I find this hilarious, for some reason.
A singer named “Afroman” has created a music video out of the home security footage taken during a police raid at his house.
The video is called: “Will You Help Me Repair My Door?”
I love it. I want to give this man a medal.
So what’s hilarious about this? He is being sued by the officers who broke into his house with a search warrant–when he wasn’t there, but his wife was–for causing them emotional distress.
In the suit, the officers say Afroman’s music videos, social media posts and merchandise related to the raid amount to an invasion of privacy and misappropriation of their likenesses … and they say it’s causing them emotional distress, ridicule, humiliation, loss of reputation and embarrassment.
I don’t know, but I think that’s fair. They broke into his home with guns drawn using force, searched the house for drugs without finding any, took a disputed amount of money without returning all of it, and now are arguing that they have a right to privacy. The warrant was to search for narcotics and a kidnapping victim.
Neither was found. And as far as I can tell there was never a victim to be found.
Whose home was it anyway? Can I sue a police department for taking and releasing a mugshot for a crime that I get acquitted for?
No, I cannot. And that mugshot would follow me for the rest of my life, harming my reputation, even if the charges were entirely bogus. Seems fair that police entering my home should be subject to similar rules.
It’s hard to argue that police officers entering somebody’s home have an expectation of privacy. In fact, they don’t have an expectation of privacy even when they aren’t in your home. They are government officials empowered with awesome authority, but for some reason, they keep (wrongly) arguing that they can’t be photographed.
This is constitutionally wrong. This matter has been adjudicated many times, and you have a right to film the police as long as you are not obstructing their lawful duties. I would have to imagine this is doubly true when they are doing something like a home invasion and search using purely passive means. A security camera system is perfectly legal. I have a bunch of security cameras both inside my house and on the perimeter.
The sheriffs, by the way, systematically dismantled his security system during their search. Hard to come up with a reason they had to do that in order to carry out a lawful search.
The police don’t want their images being used to make money. Well, OK. I would start by going after the news stations and working my way out. They make a lot of money showing the police doing things.
For his part, Afroman says deputies raided his home in search of narcotics but came up empty … and he claims deputies ended up seizing cash during the search, $400 of which wasn’t returned. The Clermont County Sheriff’s Office investigated and found that the Adams County sheriffs had miscounted the money seized and the correct amount had been returned.
The deputies are going after Afroman for any profits he’s made using their images … and they want the judge to order him to stop using their mugs for commercial purposes.
Has Afroman done anything wrong? I don’t know and frankly, I don’t care. He certainly wasn’t dealing drugs from his house or hiding a kidnapping victim.
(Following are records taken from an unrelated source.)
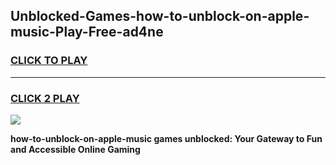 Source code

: 
## Unblocked-Games-how-to-unblock-on-apple-music-Play-Free-ad4ne
<h3>
<a href="https://premium76.site?title=how-to-unblock-on-apple-music&ref=20M">CLICK TO PLAY</a></h3>
<hr>

<h3>
<a href="https://premium76.site?title=how-to-unblock-on-apple-music&ref=20M">CLICK 2 PLAY</a>
  
</h3>

<a href="https://premium76.site?title=how-to-unblock-on-apple-music&ref=19M"><img src="https://clearcache.store/games.png"></a>


**how-to-unblock-on-apple-music games unblocked: Your Gateway to Fun and Accessible Online Gaming**

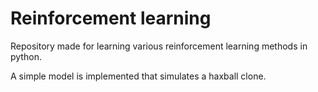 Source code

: # Reinforcement learning

Repository made for learning various reinforcement learning methods in python.

A simple model is implemented that simulates a haxball clone.  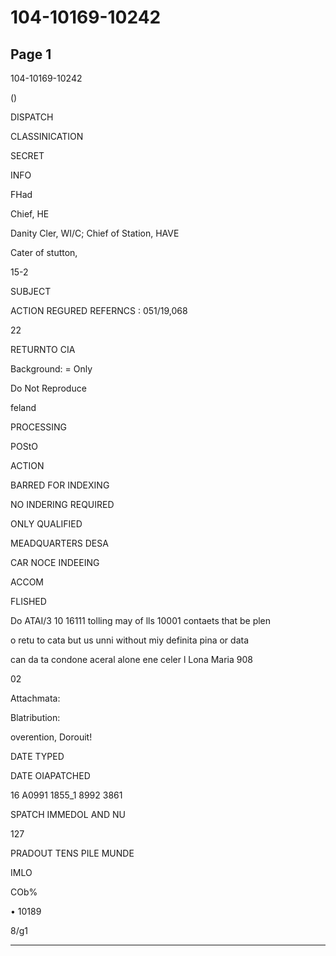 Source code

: # 104-10169-10242

## Page 1

104-10169-10242

()

DISPATCH

CLASSINICATION

SECRET

INFO

FHad

Chief, HE

Danity Cler, WI/C; Chief of Station, HAVE

Cater of stutton,

15-2

SUBJECT

ACTION REGURED REFERNCS : 051/19,068

22

RETURNTO CIA

Background: = Only

Do Not Reproduce

feland

PROCESSING

POStO

ACTION

BARRED FOR INDEXING

NO INDERING REQUIRED

ONLY QUALIFIED

MEADQUARTERS DESA

CAR NOCE INDEEING

ACCOM

FLISHED

Do ATAI/3 10 16111 tolling may of lls 10001 contaets that be plen

o retu to cata but us unni without miy definita pina or data

can da ta condone aceral alone ene celer l Lona Maria 908

02

Attachmata:

Blatribution:

overention, Dorouit!

DATE TYPED

DATE OIAPATCHED

16 A0991 1855_1 8992 3861

SPATCH IMMEDOL AND NU

127

PRADOUT TENS PILE MUNDE

IMLO

COb%

• 10189

8/g1

---

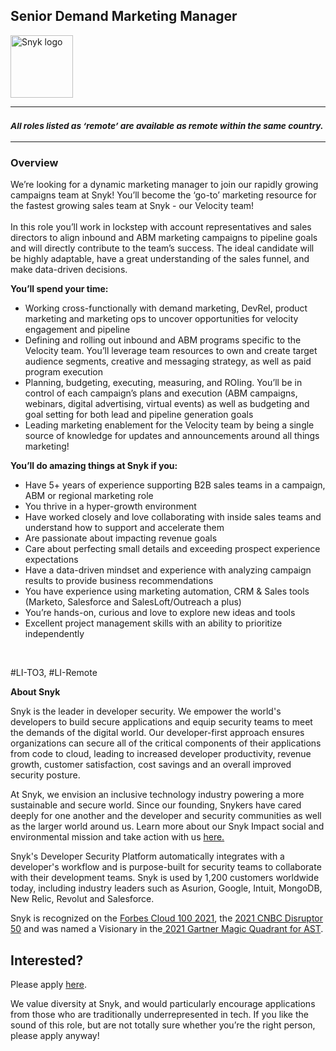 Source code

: Senior Demand Marketing Manager
---

<img src="https://res.cloudinary.com/snyk/image/upload/v1537345894/press-kit/brand/logo-black.png" width="100" alt="Snyk logo" />

<hr>
<h3><em><strong><sub>All roles listed as ‘remote’ are available as remote within the same country.</sub></strong></em></h3>
<hr>
<h3><strong>Overview</strong></h3>
<p><span style="font-weight: 400;">We’re looking for a dynamic marketing manager to join our rapidly growing campaigns team at Snyk! You’ll become the ‘go-to’ marketing resource for the fastest growing sales team at Snyk - our Velocity team! </span><span style="font-weight: 400;"><br></span><span style="font-weight: 400;"><br></span><span style="font-weight: 400;">In this role you’ll work in lockstep with account representatives and sales directors to align inbound and ABM marketing campaigns to pipeline goals and will directly contribute to the team’s success. The ideal candidate will be highly adaptable, have a great understanding of the sales funnel, and make data-driven decisions.</span></p>
<p><strong>You’ll spend your time:</strong></p>
<ul>
<li style="font-weight: 400;"><span style="font-weight: 400;">Working cross-functionally with demand marketing, DevRel, product marketing and marketing ops to uncover opportunities for velocity engagement and pipeline</span></li>
<li style="font-weight: 400;"><span style="font-weight: 400;">Defining and rolling out inbound and ABM programs specific to the Velocity team. You’ll leverage team resources to own and create target audience segments, creative and messaging strategy, as well as paid program execution&nbsp;</span></li>
<li style="font-weight: 400;"><span style="font-weight: 400;">Planning, budgeting, executing, measuring, and ROIing. You’ll be in control of each campaign’s plans and execution (ABM campaigns, webinars, digital advertising, virtual events) as well as budgeting and goal setting for both lead and pipeline generation goals</span></li>
<li style="font-weight: 400;"><span style="font-weight: 400;">Leading marketing enablement for the Velocity team by being a single source of knowledge for updates and announcements around all things marketing!&nbsp;</span></li>
</ul>
<p><strong>You’ll do amazing things at Snyk if you:</strong></p>
<ul>
<li style="font-weight: 400;"><span style="font-weight: 400;">Have 5+ years of experience supporting B2B sales teams in a campaign, ABM or regional marketing role</span></li>
<li style="font-weight: 400;"><span style="font-weight: 400;">You thrive in a hyper-growth environment</span></li>
<li style="font-weight: 400;"><span style="font-weight: 400;">Have worked closely and love collaborating with inside sales teams and understand how to support and accelerate them&nbsp;</span></li>
<li style="font-weight: 400;"><span style="font-weight: 400;">Are passionate about impacting revenue goals&nbsp;</span></li>
<li style="font-weight: 400;"><span style="font-weight: 400;">Care about perfecting small details and exceeding prospect experience expectations</span></li>
<li style="font-weight: 400;"><span style="font-weight: 400;">Have a data-driven mindset and experience with analyzing campaign results to provide business recommendations</span></li>
<li style="font-weight: 400;"><span style="font-weight: 400;">You have experience using marketing automation, CRM &amp; Sales tools (Marketo, Salesforce and SalesLoft/Outreach a plus)</span></li>
<li style="font-weight: 400;"><span style="font-weight: 400;">You’re hands-on, curious and love to explore new ideas and tools&nbsp;</span></li>
<li style="font-weight: 400;"><span style="font-weight: 400;">Excellent project management skills with an ability to prioritize independently</span></li>
</ul>
<p>&nbsp;</p>
<p><span style="font-weight: 400;">#LI-TO3, #LI-Remote</span></p><div class="content-conclusion"><p><strong>About Snyk</strong></p>
<p><span style="font-weight: 400;">Snyk is the leader in developer security. We empower the world's developers to build secure applications and equip security teams to meet the demands of the digital world. Our developer-first approach ensures organizations can secure all of the critical components of their applications from code to cloud, leading to increased developer productivity, revenue growth, customer satisfaction, cost savings and an overall improved security posture.&nbsp;</span></p>
<p><span style="font-weight: 400;">At Snyk, we envision an inclusive technology industry powering a more sustainable and secure world.</span> <span style="font-weight: 400;">Since our founding, Snykers have cared deeply for one another and the developer and security communities as well as the larger world around us. Learn more about our Snyk Impact social and environmental mission and take action with us </span><a href="https://snyk.io/about/snyk-impact/"><span style="font-weight: 400;">here.</span></a></p>
<p><span style="font-weight: 400;">Snyk's Developer Security Platform automatically integrates with a developer's workflow and is purpose-built for security teams to collaborate with their development teams. Snyk is used by 1,200 customers worldwide today, including industry leaders such as Asurion, Google, Intuit, MongoDB, New Relic, Revolut and Salesforce.</span></p>
<p><span style="font-weight: 400;">Snyk is recognized on the </span><a href="https://www.forbes.com/cloud100/#6f24b5ba5f94"><span style="font-weight: 400;">Forbes Cloud 100 2021</span></a><span style="font-weight: 400;">, the </span><a href="https://www.cnbc.com/2021/05/25/these-are-the-2021-cnbc-disruptor-50-companies.html"><span style="font-weight: 400;">2021 CNBC Disruptor 50</span></a><span style="font-weight: 400;"> and was named a Visionary in the</span><a href="https://snyk.io/blog/snyk-visionary-2021-gartner-magic-quadrant-for-ast/"><span style="font-weight: 400;"> 2021 Gartner Magic Quadrant for AST</span></a><span style="font-weight: 400;">.</span></p></div>

Interested?
---

Please apply [here](https://boards.greenhouse.io/snyk/jobs/5725606002#app).

We value diversity at Snyk, and would particularly encourage applications from those who are traditionally underrepresented in tech.
If you like the sound of this role, but are not totally sure whether you’re the right person, please apply anyway!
Even if he were the facts of this lawsuit seem indisputable here: the police have no expectation of privacy when conducting their duties. They can be filmed.
They are embarrassed because they look bad. That’s all.
Well good. As much as I support the police doing vital things and respect them, that doesn’t give them carte blanche. With great power comes great responsibility, and transparency as well.
Don’t want to be embarrassed as an officer? Don’t do embarrassing things, like break doors down unnecessarily and roam around with guns in a house only occupied by a scared woman. The couple also have children, and they could have been there but thankfully weren’t.
Afroman: I am with you on this one. I hope you make a lot of money off this song. I thought it was hilarious.